Como bônus, logo abaixo tem a receita de uma pizza margherita individual. Se você achou tudo muito idiota e complicado, tome isto: é uma receita de pizza de pão italiano (vulgo brusqueta) que eu costumo fazer quando tenho mais preguiça que o normal.

Ingredientes

1 tomate maduro

Sal e orégano a gosto

1 bola média de mozarela de búfala

Algumas folhas de manjericão

Azeite extravirgem a gosto

Modo de fazer

  1. Prepare a massa. Quando ela estiver crescida, aqueça o forno na temperatura máxima (espere pelo menos meia hora).

  2. Faça o molho: rale o tomate num ralador manual (furos grandes) e tempere com orégano e sal.
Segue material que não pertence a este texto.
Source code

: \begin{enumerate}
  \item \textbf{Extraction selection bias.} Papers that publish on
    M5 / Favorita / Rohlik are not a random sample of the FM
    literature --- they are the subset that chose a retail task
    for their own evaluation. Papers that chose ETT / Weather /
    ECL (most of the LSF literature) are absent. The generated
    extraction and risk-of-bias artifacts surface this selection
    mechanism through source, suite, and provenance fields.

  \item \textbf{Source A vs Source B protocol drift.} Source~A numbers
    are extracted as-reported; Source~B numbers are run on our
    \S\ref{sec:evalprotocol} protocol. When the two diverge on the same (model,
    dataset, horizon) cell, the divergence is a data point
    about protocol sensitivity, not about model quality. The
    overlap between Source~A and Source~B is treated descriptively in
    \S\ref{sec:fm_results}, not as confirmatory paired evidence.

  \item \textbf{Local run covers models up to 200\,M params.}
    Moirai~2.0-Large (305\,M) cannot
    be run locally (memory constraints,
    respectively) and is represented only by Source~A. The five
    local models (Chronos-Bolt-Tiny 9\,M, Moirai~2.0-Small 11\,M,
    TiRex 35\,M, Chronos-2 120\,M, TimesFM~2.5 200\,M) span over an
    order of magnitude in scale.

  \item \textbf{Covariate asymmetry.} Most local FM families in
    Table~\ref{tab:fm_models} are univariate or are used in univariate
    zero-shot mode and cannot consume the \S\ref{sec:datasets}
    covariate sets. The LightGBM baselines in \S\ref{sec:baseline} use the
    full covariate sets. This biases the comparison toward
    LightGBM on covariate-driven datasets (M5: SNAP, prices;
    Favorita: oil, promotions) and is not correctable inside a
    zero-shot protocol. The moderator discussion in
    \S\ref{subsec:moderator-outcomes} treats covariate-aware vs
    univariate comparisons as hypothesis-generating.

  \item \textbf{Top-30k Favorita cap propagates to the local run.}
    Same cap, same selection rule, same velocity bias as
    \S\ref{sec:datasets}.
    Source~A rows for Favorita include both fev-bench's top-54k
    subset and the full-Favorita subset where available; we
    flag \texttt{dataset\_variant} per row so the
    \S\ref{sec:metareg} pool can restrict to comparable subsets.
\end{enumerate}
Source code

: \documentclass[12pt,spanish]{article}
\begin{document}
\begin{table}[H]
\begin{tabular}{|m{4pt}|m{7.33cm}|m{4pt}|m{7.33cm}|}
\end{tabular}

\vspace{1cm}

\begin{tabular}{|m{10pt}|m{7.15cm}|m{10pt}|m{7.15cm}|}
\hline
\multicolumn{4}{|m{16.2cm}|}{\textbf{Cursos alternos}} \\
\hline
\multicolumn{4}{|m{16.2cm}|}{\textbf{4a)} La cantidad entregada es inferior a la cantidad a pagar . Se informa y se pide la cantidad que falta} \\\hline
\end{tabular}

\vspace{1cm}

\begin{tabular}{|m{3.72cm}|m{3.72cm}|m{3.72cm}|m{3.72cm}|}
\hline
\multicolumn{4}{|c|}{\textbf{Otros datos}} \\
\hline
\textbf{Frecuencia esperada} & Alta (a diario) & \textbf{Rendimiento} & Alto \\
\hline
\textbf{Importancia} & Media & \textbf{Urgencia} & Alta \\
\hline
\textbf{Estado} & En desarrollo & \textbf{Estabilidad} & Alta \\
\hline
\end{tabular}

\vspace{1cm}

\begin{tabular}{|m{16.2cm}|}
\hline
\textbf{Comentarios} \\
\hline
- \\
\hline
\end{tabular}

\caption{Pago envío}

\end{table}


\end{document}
  3. Aqueça uma frigideira pequena em fogo alto. Separe um pedaço de massa com o tamanho de uma bola de tênis. Espalhe farinha na superfície de trabalho e abra um círculo com as mãos ou com um rolo.

  4. Coloque o disco de pizza na frigideira quente. Aplique imediatamente o molho de tomate, deixando livre uma faixa de 1 cm na borda. Desligue o fogo depois de 1 minuto.

  5. Num prato ou assadeira, passe o maçarico sobre a pizza: primeiro na borda, depois no recheio e novamente na borda.

  6. Leve a pizza ao forno por 3 minutos. Retire do forno, adicione o manjericão e sirva com azeite.